Bistro La Floraison opened in the space formerly occupied by Bar Les Frères.
Oak furniture, marble tables and gilded candelabras fill the two rooms that make up Bistro La Floraison (7637 Wydown Blvd, 314-725-8880, bistrolafloraison.com)
. A velvet banquette lines one wall of one room, and a formidable, wooden wine cabinet brimming with glassware and porcelain occupies another. Lantern-like, wrought-iron chandeliers cast a warm glow that mingles with the natural light gushing in through the front windows. It all channels the upscale restaurants of antiquity.
Yet, above the ornate chandeliers, a charcoal-colored exposed pipe ceiling brings a distinctly modern feel to the space, supplemented by the globular quartz lamps hanging above the bar and the playful art dotting the walls.
This dueling yet complementary classic-meets-modern sensibility is at the heart of Bistro La Floraison, which celebrated its grand opening to the public last week.
Owned by Aaron Martinez and Tara and Michael Gallina of Take Root Hospitality, the space fills the hole left in the Clayton restaurant scene by the departure of beloved neighborhood eatery Bar Les Frères. Nearly two years after the pandemic forced St. Louis restaurateur Zoë Robinson to permanently close Bar Les Frères, the Gallinas (the minds behind Vicia, Winslow’s Table and Taqueria Morita) have continued its legacy with a swanky French bistro of their own.
A selection of dishes from Bistro La Floraison including (clockwise from top left) fried chicken cordon bleu, duck pate en croute, heirloom tomato salad, gougeres and smoked trout rilette.
“There's a lot of history to this space. People really loved having a French restaurant here, so it feels like the smart thing to do to continue that,” Tara Gallina says. “We just thought we needed more French restaurants in St. Louis.”

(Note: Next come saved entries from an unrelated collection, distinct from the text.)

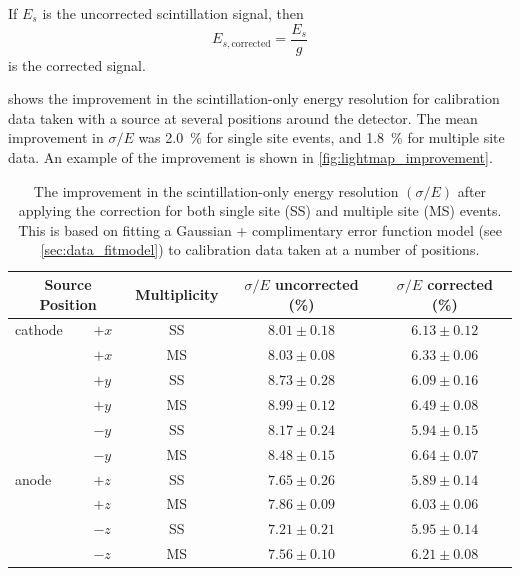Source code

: \documentclass[herrin-thesis.tex]{subfiles}
\begin{document}
If \(E_{s}\) is the uncorrected scintillation signal, then
\begin{equation}
E_{s,\text{corrected}} = \frac{E_s}{g}
\label{eq:lightmap_corrected_signal}
\end{equation}
is the corrected signal.

 shows the improvement in the scintillation-only energy resolution for calibration data taken with a  source at several positions around the detector. The mean improvement in \(\sigma/E\) was \SI{2.0}{\percent} for single site events, and \SI{1.8}{\percent} for multiple site data. An example of the improvement is shown in \cref{fig:lightmap_improvement}.

\begin{table}[tbh]
\centering
\caption[Resolution improvement due to correction]{The improvement in the scintillation-only energy resolution \((\sigma/E)\) after applying the correction for both single site (SS) and multiple site (MS) events. This is based on fitting a Gaussian + complimentary error function model (see \ref{sec:data_fitmodel}) to  calibration data taken at a number of positions.}
\label{tab:lightmap_effect}
\begin{tabular}{l l c c c}\toprule
\multicolumn{2}{c}{Source Position}	&	Multiplicity	&	\(\sigma/E\) uncorrected (\%)	&	\(\sigma/E\) corrected (\%)		\\\midrule
cathode	&	\(+x\)				&	SS			&	\(8.01\pm0.18\)					&	\(6.13\pm0.12\)					\\
		&	\(+x\)				&	MS			&	\(8.03\pm0.08\)					&	\(6.33\pm0.06\)					\\
		&	\(+y\)				&	SS			&	\(8.73\pm0.28\)					&	\(6.09\pm0.16\)					\\
		&	\(+y\)				&	MS			&	\(8.99\pm0.12\)					&	\(6.49\pm0.08\)					\\
		&	\(-y\)				&	SS			&	\(8.17\pm0.24\)					&	\(5.94\pm0.15\)					\\
		&	\(-y\)				&	MS			&	\(8.48\pm0.15\)					&	\(6.64\pm0.07\)					\\
anode	&	\(+z\)				&	SS			&	\(7.65\pm0.26\)					&	\(5.89\pm0.14\)					\\
		&	\(+z\)				&	MS			&	\(7.86\pm0.09\)					&	\(6.03\pm0.06\)					\\
		&	\(-z\)				&	SS			&	\(7.21\pm0.21\)					&	\(5.95\pm0.14\)					\\
		&	\(-z\)				&	MS			&	\(7.56\pm0.10\)					&	\(6.21\pm0.08\)					\\\bottomrule
\end{tabular}
\end{table}
\end{document}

The restaurant aims to offer a “playfully innovative” take on classic French dishes, desserts and wines. Its take on gougères, for instance, sees the traditional puff-pastry appetizer paired with a creamy gruyere dipping sauce.
“You can dip it in, get messy, have fun and sort of enhance that cheesy factor, which is a little untraditional,” Gallina says. Other notable twists on French classics include fried chicken cordon bleu with smoked bacon and gruyere, Swiss chard and an Orléans mustard sauce; Parisian gnocchi with sweet corn, chanterelles, chives and demi sec tomatoes; and a caviar service complete with crispy potato waffles, chives, shallots, smoked créme fraîche and sieved eggs.
Bistro La Floraison's space channels a classics-meets-modern aesthetic.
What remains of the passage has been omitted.